Check out Matt’s remarks on Creating a Body Positive World on the video below…

The festival at The New Parkway Theater started with the work of several up-and-coming teenage female filmmakers from Camp Reel Stories, as they shared their works regarding inequality in women’s leadership roles, and the stereotypes that women are subject too.  Seeing the work of our young filmmakers was an uplifting start to the afternoon.

At this event we empowered women and girls to get involved in political and social issues, encouraged women and girls to break gender stereotypes and molds.  We showcased the need to create girl-specific programs and strengthen communities that support the needs of girls, create an environment that allows women and girls to feel safe and supported, and increased women and girls’ opportunities to grow leadership skills.  

The Event Sponsors were:

Mayor of Oakland Libby Schaaf gave her remarks to introduce the next film Chisholm ’72:  Unbought and Unbossed.  Mayor Schaaf talked about the stereotypes she faces as one of very few female Mayors of a major city in the U.S.  She shared a story of how she responded to a room full of male businessmen, who commented on her appearance, and also shared one of her favorite quotes from Shirley Chisholm, “If you don’t have a seat at the table, then bring a folding chair.”  The film chronicled the journey of Shirley Chishom, the African-American female congresswoman who was the first woman to seriously run for President of the United States.  And while the “Chisholm Trail” did not lead to the Presidency, her never-say-die attitude and her refusal to cow-tow to her male counterparts paved the way for generations of women leaders to come.
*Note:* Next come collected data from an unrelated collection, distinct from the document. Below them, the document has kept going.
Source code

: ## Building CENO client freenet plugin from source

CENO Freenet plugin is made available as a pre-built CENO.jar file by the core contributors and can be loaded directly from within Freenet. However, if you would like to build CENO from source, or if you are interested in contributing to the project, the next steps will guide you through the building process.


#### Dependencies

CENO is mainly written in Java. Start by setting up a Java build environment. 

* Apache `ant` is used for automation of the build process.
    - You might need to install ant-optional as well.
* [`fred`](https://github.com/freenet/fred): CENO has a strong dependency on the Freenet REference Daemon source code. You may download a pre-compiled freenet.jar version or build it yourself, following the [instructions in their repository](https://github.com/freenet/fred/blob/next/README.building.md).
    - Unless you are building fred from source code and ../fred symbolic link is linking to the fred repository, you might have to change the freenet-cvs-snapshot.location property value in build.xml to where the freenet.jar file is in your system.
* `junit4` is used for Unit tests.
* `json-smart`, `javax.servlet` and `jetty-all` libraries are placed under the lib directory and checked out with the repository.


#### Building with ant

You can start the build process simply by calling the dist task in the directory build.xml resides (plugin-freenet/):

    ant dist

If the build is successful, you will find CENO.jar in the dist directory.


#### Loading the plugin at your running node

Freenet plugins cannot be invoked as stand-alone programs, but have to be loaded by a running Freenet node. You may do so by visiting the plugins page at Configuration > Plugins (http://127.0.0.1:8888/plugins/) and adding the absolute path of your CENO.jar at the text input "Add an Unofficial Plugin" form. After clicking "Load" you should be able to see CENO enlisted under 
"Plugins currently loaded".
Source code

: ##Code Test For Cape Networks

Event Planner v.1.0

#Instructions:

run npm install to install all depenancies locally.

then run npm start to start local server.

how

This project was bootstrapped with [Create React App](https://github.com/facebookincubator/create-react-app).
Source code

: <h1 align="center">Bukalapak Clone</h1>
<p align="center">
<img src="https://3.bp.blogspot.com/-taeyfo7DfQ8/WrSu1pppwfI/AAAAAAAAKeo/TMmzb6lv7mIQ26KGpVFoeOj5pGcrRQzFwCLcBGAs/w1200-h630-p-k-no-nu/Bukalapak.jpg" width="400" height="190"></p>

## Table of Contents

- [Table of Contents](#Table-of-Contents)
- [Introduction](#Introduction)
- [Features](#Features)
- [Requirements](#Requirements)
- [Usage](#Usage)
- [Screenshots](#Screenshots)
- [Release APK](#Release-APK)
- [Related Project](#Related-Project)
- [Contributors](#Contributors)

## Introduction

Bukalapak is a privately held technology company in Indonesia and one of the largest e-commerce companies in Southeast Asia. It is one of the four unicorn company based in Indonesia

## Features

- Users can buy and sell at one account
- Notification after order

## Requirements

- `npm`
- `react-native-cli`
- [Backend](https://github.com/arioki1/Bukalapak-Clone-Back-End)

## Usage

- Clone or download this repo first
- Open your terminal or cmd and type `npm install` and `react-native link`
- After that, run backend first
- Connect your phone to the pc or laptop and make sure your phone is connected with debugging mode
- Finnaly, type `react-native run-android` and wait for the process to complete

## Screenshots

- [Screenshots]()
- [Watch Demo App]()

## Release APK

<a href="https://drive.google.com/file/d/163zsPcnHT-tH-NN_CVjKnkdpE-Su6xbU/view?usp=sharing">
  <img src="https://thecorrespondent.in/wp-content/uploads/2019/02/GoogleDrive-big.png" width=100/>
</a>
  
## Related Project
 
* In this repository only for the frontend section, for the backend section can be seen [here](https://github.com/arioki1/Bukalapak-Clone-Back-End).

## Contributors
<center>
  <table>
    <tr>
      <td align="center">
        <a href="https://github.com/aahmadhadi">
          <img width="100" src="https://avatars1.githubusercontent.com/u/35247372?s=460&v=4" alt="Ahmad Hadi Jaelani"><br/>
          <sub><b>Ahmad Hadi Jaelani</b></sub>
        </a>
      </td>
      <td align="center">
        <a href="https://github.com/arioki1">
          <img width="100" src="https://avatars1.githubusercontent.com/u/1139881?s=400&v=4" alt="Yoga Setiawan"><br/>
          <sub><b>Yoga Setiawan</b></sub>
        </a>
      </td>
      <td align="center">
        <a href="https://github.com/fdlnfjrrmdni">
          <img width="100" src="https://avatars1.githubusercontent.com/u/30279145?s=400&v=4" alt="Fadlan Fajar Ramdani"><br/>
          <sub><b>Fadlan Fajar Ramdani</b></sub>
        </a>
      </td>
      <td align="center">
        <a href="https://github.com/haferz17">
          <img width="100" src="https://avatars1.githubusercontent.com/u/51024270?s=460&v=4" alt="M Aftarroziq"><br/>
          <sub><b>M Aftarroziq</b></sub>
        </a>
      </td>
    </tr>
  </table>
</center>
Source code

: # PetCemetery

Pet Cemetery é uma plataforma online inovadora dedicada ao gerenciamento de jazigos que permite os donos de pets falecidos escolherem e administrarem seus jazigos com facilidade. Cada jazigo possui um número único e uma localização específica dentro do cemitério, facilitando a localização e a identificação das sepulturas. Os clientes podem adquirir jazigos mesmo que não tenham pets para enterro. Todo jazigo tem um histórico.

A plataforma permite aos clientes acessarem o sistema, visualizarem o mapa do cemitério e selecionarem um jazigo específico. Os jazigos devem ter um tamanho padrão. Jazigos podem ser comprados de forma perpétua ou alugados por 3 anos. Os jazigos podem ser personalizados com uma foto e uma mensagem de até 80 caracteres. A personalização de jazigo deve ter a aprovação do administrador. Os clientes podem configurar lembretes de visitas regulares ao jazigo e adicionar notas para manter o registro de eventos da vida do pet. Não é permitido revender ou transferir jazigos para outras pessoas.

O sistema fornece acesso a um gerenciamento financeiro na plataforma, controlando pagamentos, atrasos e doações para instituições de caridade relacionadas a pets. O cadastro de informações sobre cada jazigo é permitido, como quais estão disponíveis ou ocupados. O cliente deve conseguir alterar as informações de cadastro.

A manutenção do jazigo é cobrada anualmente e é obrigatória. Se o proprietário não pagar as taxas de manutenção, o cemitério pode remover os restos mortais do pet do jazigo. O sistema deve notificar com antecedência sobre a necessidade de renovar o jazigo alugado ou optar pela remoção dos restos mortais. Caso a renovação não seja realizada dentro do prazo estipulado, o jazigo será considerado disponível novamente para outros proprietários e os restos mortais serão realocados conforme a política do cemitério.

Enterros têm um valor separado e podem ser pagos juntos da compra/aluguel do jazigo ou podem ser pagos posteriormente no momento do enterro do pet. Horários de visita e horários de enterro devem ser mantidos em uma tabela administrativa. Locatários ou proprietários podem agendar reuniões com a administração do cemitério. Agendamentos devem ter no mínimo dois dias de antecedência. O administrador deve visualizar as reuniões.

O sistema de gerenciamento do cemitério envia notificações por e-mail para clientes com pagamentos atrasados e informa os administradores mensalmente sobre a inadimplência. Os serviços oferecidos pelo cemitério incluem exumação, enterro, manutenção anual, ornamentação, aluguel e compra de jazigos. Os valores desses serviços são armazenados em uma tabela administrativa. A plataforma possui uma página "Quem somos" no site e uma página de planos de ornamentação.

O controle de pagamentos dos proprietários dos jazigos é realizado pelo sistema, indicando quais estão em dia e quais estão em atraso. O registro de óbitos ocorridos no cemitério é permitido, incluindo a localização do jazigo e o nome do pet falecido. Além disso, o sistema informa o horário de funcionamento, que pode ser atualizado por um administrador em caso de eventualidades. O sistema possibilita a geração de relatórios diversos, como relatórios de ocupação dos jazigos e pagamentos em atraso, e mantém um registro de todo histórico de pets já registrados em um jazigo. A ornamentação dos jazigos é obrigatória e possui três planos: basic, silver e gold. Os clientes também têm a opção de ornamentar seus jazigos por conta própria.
The showing of the Illusionists, sponsored by Cielo House took a more serious tone, but dealt with an important theme that, to this day women still struggle with.  It uncovered the methods and the madness of the multi-billion dollar global corporations who profit from making women feel bad about their appearance.  The film cleverly pointed out some of the egregious inconsistencies within these companies, such as how Unilever, who owns Dove beauty products and recently launched a positive body image campaign, also acquired the ice cream brand Ben and Jerry’s Ice Cream on the same day that they acquired Ultra Slim-Fast weight loss products.  The message was that corporations don’t care so much whether one is underweight or overweight, so long as you are unhappy with who you are, that makes you a better consumer.

One of the most beautiful moments of the day was when Matt, in his remarks before the film asked the audience to make a commitment to create a more body positive world by not engaging in body shaming.  Then he asked them to turn to their neighbor in the audience and tell them, “You are beautiful.”  It was a wonderfully vivid moment, in which the room let their guard down for a second and made one another feel authentically beautiful.  As Matt pointed out, it was a preview of what the world could be like if we all made the commitment to only say positive things about our own bodies and the bodies of others.

Cielo House was honored to have helped organize the Oakland Women’s Film Festival, a day that celebrated the empowerment of women through film and friendship.